Tuesday, August 25, 2009

A Critical Examination of the Rape/Revenge Flick

Recently I had the pleasure of watching the early 1980s exploitation film Ms. 45. This movie has everything you'd want out of early 1980s exploitation cinema: hot chicks, plenty of violence, early New Wave fashions, ridiculous characters, and a bizzare and rather perverse message which I will describe shortly. The premise is easy enough and the film wastes no time getting down to it, much like director Abel Ferrara's debut "video nasty" Driller Killer.

Thana is a shy mute girl who works as a seamstress in New York's garment district with a few other equally attractive young women who run the gamut of typical male fantasies: a preppy blond, a brunette, and a black haired foul-mouthed tough girl with an adorable Brooklyn accent.
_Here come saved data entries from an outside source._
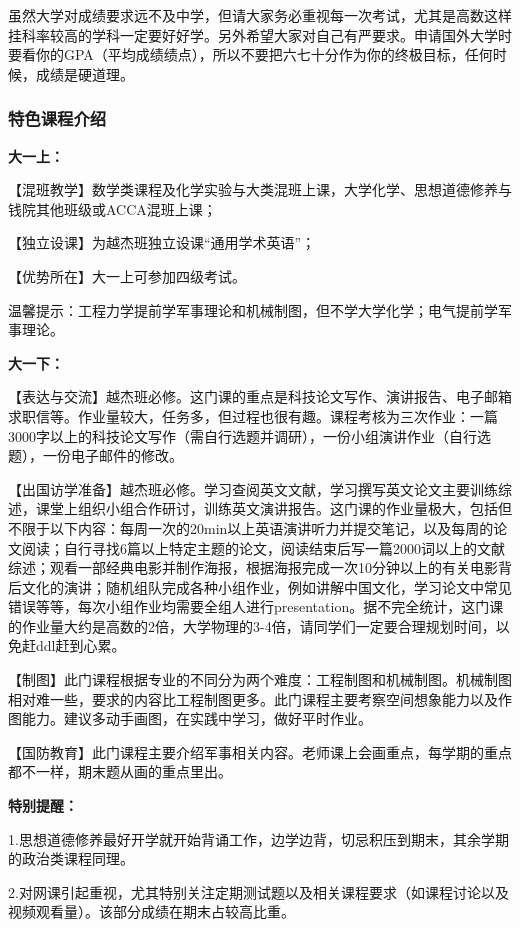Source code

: \documentclass[
decoration,  %
]{qyxf-book}
\begin{document}
虽然大学对成绩要求远不及中学，但请大家务必重视每一次考试，尤其是高数这样挂科率较高的学科一定要好好学。另外希望大家对自己有严要求。申请国外大学时要看你的GPA（平均成绩绩点），所以不要把六七十分作为你的终极目标，任何时候，成绩是硬道理。

\subsubsection{特色课程介绍}
\textbf{大一上：}

【混班教学】数学类课程及化学实验与大类混班上课，大学化学、思想道德修养与钱院其他班级或ACCA混班上课；

【独立设课】为越杰班独立设课“通用学术英语”；

【优势所在】大一上可参加四级考试。

温馨提示：工程力学提前学军事理论和机械制图，但不学大学化学；电气提前学军事理论。

\textbf{大一下：}

【表达与交流】越杰班必修。这门课的重点是科技论文写作、演讲报告、电子邮箱求职信等。作业量较大，任务多，但过程也很有趣。课程考核为三次作业：一篇3000字以上的科技论文写作（需自行选题并调研），一份小组演讲作业（自行选题），一份电子邮件的修改。

【出国访学准备】越杰班必修。学习查阅英文文献，学习撰写英文论文主要训练综述，课堂上组织小组合作研讨，训练英文演讲报告。这门课的作业量极大，包括但不限于以下内容：每周一次的20min以上英语演讲听力并提交笔记，以及每周的论文阅读；自行寻找6篇以上特定主题的论文，阅读结束后写一篇2000词以上的文献综述；观看一部经典电影并制作海报，根据海报完成一次10分钟以上的有关电影背后文化的演讲；随机组队完成各种小组作业，例如讲解中国文化，学习论文中常见错误等等，每次小组作业均需要全组人进行presentation。据不完全统计，这门课的作业量大约是高数的2倍，大学物理的3-4倍，请同学们一定要合理规划时间，以免赶ddl赶到心累。

【制图】此门课程根据专业的不同分为两个难度：工程制图和机械制图。机械制图相对难一些，要求的内容比工程制图更多。此门课程主要考察空间想象能力以及作图能力。建议多动手画图，在实践中学习，做好平时作业。

【国防教育】此门课程主要介绍军事相关内容。老师课上会画重点，每学期的重点都不一样，期末题从画的重点里出。

\textbf{特别提醒：}

1.思想道德修养最好开学就开始背诵工作，边学边背，切忌积压到期末，其余学期的政治类课程同理。

2.对网课引起重视，尤其特别关注定期测试题以及相关课程要求（如课程讨论以及视频观看量）。该部分成绩在期末占较高比重。
\end{document}
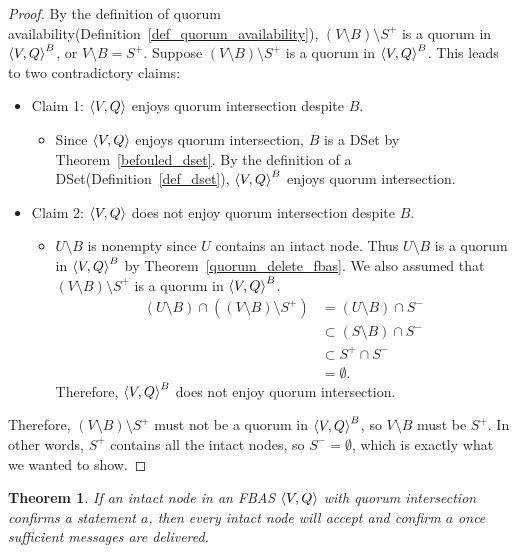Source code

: \documentclass[12pt, psamsfonts]{amsart}
\newtheorem{thm}{Theorem}[subsection]
\theoremstyle{definition}
\theoremstyle{remark}
\numberwithin{equation}{subsection}
\begin{document}
\begin{proof}
    By the definition of quorum availability(Definition~\ref{def_quorum_availability}), $(V \setminus B) \setminus S^{+}$ is a quorum in $\ev{V, Q}^B$, or $V \setminus B = S^{+}$.
    Suppose $(V \setminus B) \setminus S^{+}$ is a quorum in $\ev{V, Q}^B$.
    This leads to two contradictory claims:
    \begin{itemize}
        \item
            Claim 1: $\ev{V, Q}$ enjoys quorum intersection despite $B$.
            \begin{itemize}
                \item
                    Since $\ev{V, Q}$ enjoys quorum intersection, $B$ is a DSet by Theorem~\ref{befouled_dset}.
                    By the definition of a DSet(Definition~\ref{def_dset}), $\ev{V, Q}^B$ enjoys quorum intersection.
            \end{itemize}
        \item
            Claim 2: $\ev{V, Q}$ does not enjoy quorum intersection despite $B$.
            \begin{itemize}
                \item
                    $U \setminus B$ is nonempty since $U$ contains an intact node.
                    Thus $U \setminus B$ is a quorum in $\ev{V, Q}^B$ by Theorem~\ref{quorum_delete_fbas}.
                    We also assumed that $(V \setminus B) \setminus S^{+}$ is a quorum in $\ev{V, Q}^B$.
                    \begin{align*}
                        (U \setminus B) \cap ((V \setminus B) \setminus S^{+})
                            &= (U \setminus B) \cap S^{-} \\
                            &\subset (S \setminus B) \cap S^{-} \\
                            &\subset S^{+} \cap S^{-} \\
                            &= \emptyset.
                    \end{align*}
                    Therefore, $\ev{V, Q}^B$ does not enjoy quorum intersection.
            \end{itemize}
    \end{itemize}
    Therefore, $(V \setminus B) \setminus S^{+}$ must not be a quorum in $\ev{V, Q}^B$, so $V \setminus B$ must be $S^{+}$.
    In other words, $S^{+}$ contains all the intact nodes, so $S^{-} = \emptyset$, which is exactly what we wanted to show.
\end{proof}

\begin{thm}\label{all_intact_nodes_accept_confirm_same_things}
    If an intact node in an FBAS $\ev{V, Q}$ with quorum intersection confirms a statement $a$, then every intact node will accept and confirm $a$ once sufficient messages are delivered.
\end{thm}
\end{document}
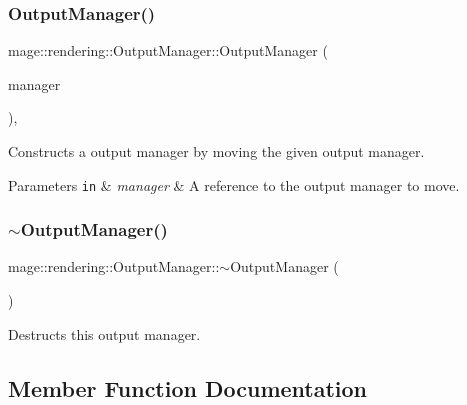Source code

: \subsubsection{\texorpdfstring{Output\+Manager()}{OutputManager()}\hspace{0.1cm}{\footnotesize\ttfamily [3/3]}}
{\footnotesize\ttfamily mage\+::rendering\+::\+Output\+Manager\+::\+Output\+Manager (\begin{DoxyParamCaption}\item[{\hyperlink{classmage_1_1rendering_1_1_output_manager}{Output\+Manager} \&\&}]{manager }\end{DoxyParamCaption})\hspace{0.3cm}{\ttfamily [default]}, {\ttfamily [noexcept]}}

Constructs a output manager by moving the given output manager.


\begin{DoxyParams}[1]{Parameters}
\mbox{\tt in}  & {\em manager} & A reference to the output manager to move. \\
\hline
\end{DoxyParams}
\hypertarget{classmage_1_1rendering_1_1_output_manager_ad2a02128a123be93391c8058ef2b3a0b}{}\label{classmage_1_1rendering_1_1_output_manager_ad2a02128a123be93391c8058ef2b3a0b} 
\subsubsection{\texorpdfstring{$\sim$\+Output\+Manager()}{~OutputManager()}}
{\footnotesize\ttfamily mage\+::rendering\+::\+Output\+Manager\+::$\sim$\+Output\+Manager (\begin{DoxyParamCaption}{ }\end{DoxyParamCaption})\hspace{0.3cm}{\ttfamily [default]}}

Destructs this output manager. 

\subsection{Member Function Documentation}
\hypertarget{classmage_1_1rendering_1_1_output_manager_a9c753354655b7b218263832c343417d1}{}\label{classmage_1_1rendering_1_1_output_manager_a9c753354655b7b218263832c343417d1} 
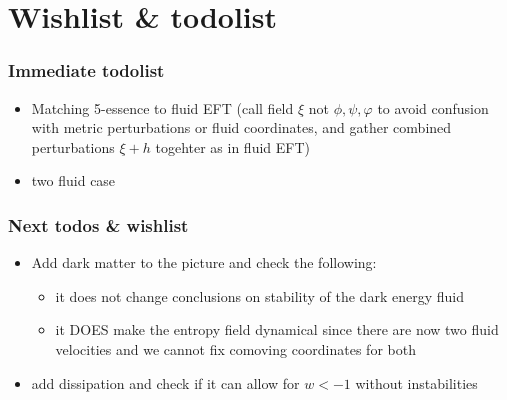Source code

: \section{Wishlist \& todolist}


\subsubsection*{Immediate todolist}
\begin{itemize} 
    \item Matching 5-essence to fluid EFT (call field $\xi$ not $\phi,\psi,\varphi$ to avoid confusion with metric perturbations or fluid coordinates, and gather combined perturbations $\xi+h$ togehter as in fluid EFT)
    \item two fluid case
\end{itemize}   

\subsubsection*{Next todos \& wishlist}
\begin{itemize}
    \item Add dark matter to the picture and check the following:
    \begin{itemize}
        \item it does not change conclusions on stability of the dark energy fluid
        \item it DOES make the entropy field dynamical since there are now two fluid velocities and we cannot fix comoving coordinates for both
    \end{itemize}
    \item add dissipation and check if it can allow for $w<-1$ without instabilities
\end{itemize}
An early scene shows Thana, the blond and the tough chick walking to the subway after work and having to deal with leers and comments from blacks, hispanics and an Italian guy who says something like, "Hey, baby come sit on my face!" With dialogue like this you know this film will pull no punches and the viewer is in for some seriously low brow entertainment.



Thana breaks off from her co-workers on her way home and along the way is dragged into an alley and raped at gunpoint by some greasy haired dirtbag in a mask. She makes it home after the attack a disheveled mess with her blouse still unbuttoned. Unfortunately for Thana her misfortune is not yet over. A few minutes after Thana arrives home a burglar makes his presence known and demands to know where the money is. Thana, mute and in a rather fragile state after the brutal rape is unable to articulate anything but fear in the form of a few squeaks. The robber then decides to have his way with her and at this point Thana doesn't even put up a struggle. While he is raping her and has dropped his gun, Thana grabs a small object and bashes his head with it. While the burglar recoils in pain she brains him effectively with an iron. After contemplating her worsening situation she puts his body in her tub, dismembers it and stores the bagged remains in her fridge. Over the course of the film she gradually gets rid of the burglar's body parts in a myriad of ways, including feeding some to her kooky landlady's dog.

Unlike other rape/revenge movies, the rape scenes are not especially gratuitous and the movie features no nudity. Those movies which engage in such graphic detail seek to draw the viewer into a strange paradox whereby one can get off sexually from watching a [simulated] rape but redeem themselves by rooting for the protagonist in the orgy of pornographic violence which is sure to follow. An example of this type of rape/revenge film is Billy Jack, where all the female characters are ultimately helpless and need the stoic Cherokee Billy Jack to protect them from redneck savagery. As I mentioned, Ms. 45 is certainly not this type of film but that doesn't make it's message any less perverse.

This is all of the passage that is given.